→ **What the task requires**: Every line below that holds the string "topMargin" should be copied out.

--- Exercise inputs ---

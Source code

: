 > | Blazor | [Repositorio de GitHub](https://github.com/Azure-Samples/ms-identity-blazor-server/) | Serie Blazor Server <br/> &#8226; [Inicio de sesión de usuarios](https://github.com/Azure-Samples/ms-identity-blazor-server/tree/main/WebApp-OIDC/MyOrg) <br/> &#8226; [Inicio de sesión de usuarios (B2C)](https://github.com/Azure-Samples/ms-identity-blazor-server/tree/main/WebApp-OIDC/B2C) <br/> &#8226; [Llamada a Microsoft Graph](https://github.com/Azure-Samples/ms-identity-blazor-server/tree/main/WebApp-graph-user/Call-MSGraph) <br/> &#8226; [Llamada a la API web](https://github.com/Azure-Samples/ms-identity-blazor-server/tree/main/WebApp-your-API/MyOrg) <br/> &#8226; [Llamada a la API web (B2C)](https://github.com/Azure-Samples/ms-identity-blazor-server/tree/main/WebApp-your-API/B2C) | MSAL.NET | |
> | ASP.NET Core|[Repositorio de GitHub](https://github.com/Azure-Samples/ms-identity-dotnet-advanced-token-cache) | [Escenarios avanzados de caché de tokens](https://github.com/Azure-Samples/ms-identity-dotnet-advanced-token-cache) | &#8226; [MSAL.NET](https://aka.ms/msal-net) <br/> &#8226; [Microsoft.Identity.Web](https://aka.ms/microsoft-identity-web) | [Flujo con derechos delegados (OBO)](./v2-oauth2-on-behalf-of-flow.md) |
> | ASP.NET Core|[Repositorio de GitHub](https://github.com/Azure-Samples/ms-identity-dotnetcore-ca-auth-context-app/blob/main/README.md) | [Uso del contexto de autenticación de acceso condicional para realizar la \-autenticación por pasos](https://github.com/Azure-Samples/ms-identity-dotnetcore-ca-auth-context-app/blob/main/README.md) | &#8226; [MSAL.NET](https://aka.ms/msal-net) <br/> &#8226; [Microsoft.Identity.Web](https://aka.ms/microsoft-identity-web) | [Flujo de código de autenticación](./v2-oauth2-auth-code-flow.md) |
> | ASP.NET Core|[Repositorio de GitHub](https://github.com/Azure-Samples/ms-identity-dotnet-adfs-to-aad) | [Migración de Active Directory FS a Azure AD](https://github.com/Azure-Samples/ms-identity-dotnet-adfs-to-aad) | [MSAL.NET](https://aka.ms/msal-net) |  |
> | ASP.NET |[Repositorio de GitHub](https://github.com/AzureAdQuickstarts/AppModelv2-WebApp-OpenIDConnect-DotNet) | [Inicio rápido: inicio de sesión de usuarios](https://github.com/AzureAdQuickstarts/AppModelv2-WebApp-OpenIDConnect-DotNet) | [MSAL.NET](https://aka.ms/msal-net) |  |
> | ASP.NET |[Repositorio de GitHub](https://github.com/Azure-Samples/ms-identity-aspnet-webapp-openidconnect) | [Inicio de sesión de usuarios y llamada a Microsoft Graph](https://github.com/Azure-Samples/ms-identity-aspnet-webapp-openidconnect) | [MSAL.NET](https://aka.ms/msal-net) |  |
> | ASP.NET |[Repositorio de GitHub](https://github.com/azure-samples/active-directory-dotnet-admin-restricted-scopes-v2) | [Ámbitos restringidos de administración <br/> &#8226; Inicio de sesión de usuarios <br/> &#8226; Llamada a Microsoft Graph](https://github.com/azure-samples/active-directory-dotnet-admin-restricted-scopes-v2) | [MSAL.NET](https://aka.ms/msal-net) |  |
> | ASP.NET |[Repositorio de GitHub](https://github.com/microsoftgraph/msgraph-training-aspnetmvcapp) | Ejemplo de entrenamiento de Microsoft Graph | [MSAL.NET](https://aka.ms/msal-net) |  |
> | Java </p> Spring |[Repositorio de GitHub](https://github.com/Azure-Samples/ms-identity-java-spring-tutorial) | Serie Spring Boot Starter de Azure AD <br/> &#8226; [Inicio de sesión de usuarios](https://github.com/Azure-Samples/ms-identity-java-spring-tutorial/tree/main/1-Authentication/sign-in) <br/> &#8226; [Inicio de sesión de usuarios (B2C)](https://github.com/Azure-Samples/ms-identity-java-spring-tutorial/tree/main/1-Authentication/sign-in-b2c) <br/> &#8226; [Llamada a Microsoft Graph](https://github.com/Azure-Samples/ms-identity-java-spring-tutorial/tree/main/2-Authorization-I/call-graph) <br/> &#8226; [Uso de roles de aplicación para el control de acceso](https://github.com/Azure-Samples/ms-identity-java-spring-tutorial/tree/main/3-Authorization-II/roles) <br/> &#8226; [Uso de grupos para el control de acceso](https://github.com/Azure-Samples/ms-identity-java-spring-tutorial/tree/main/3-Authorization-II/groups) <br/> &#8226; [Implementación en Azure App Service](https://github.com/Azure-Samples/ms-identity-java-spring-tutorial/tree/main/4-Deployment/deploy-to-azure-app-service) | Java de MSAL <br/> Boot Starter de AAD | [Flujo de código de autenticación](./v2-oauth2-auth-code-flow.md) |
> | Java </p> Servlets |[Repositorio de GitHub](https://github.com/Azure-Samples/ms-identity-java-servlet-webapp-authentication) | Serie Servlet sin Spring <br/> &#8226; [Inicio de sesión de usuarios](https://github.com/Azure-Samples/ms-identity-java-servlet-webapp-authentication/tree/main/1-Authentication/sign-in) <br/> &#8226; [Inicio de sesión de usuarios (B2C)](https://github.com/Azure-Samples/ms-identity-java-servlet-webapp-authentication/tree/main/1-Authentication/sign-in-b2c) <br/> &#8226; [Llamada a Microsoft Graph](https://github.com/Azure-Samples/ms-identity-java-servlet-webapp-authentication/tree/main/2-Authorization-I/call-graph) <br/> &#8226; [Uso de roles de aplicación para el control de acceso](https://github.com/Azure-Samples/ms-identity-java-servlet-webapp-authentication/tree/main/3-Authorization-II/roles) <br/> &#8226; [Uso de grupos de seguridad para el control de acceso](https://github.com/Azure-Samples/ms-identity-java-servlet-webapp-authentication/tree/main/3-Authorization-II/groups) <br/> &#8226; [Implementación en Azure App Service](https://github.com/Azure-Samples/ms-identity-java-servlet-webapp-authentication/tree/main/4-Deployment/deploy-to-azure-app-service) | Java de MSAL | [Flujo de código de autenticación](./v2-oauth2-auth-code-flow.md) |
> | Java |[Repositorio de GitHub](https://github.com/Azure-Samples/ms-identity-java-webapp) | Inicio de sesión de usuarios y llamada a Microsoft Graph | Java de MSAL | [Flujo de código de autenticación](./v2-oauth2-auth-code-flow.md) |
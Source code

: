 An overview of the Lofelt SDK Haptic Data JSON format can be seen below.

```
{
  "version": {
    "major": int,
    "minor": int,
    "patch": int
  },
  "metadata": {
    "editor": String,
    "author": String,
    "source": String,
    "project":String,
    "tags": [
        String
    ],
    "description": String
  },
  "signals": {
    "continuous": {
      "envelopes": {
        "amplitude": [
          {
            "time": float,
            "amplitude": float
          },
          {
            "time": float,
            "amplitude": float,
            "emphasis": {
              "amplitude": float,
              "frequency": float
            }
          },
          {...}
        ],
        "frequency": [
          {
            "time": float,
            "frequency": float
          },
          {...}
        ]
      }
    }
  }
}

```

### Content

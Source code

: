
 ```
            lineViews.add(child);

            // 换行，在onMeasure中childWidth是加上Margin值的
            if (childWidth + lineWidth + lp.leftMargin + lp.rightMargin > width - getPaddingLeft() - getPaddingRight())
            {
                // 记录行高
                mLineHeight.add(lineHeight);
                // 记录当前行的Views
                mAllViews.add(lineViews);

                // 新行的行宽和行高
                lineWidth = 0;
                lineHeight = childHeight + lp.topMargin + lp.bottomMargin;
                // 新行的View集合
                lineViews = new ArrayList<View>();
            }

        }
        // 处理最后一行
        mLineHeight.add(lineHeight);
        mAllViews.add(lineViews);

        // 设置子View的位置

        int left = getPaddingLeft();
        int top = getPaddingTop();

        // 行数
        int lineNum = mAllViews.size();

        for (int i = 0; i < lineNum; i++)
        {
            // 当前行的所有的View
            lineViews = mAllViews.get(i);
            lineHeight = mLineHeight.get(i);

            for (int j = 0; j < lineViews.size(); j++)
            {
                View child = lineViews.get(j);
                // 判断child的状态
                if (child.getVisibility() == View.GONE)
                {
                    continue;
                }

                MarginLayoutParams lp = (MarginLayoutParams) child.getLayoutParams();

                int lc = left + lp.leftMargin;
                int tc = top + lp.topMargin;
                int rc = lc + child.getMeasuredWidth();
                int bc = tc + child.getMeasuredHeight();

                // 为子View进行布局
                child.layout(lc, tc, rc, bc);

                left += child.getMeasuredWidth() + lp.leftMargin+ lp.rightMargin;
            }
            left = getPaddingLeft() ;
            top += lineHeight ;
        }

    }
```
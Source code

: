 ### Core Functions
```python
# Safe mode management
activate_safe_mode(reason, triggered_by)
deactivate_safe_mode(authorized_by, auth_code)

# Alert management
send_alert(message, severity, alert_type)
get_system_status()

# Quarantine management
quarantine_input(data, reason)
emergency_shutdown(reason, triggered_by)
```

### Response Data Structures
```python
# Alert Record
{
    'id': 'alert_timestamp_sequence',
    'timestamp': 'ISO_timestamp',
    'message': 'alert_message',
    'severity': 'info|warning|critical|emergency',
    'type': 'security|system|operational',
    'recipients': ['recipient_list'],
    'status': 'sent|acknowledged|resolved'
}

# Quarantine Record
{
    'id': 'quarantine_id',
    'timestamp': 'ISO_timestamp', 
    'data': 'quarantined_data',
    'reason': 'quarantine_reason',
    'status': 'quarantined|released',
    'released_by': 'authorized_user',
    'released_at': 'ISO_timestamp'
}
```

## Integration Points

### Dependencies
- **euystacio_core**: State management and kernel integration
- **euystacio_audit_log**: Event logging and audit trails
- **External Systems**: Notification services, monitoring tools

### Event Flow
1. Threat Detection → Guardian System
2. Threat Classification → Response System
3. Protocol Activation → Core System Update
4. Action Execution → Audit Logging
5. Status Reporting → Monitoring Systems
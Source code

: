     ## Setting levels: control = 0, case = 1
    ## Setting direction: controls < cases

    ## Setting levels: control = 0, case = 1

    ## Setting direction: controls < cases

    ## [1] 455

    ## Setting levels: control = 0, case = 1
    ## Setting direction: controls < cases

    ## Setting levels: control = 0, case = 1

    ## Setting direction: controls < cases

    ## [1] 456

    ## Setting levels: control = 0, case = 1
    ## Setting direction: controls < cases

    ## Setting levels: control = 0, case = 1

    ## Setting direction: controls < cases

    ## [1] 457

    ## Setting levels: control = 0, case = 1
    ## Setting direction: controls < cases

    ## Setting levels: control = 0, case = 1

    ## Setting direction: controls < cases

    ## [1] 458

---

→ **Reply**:
                lineHeight = childHeight + lp.topMargin + lp.bottomMargin;
                int tc = top + lp.topMargin;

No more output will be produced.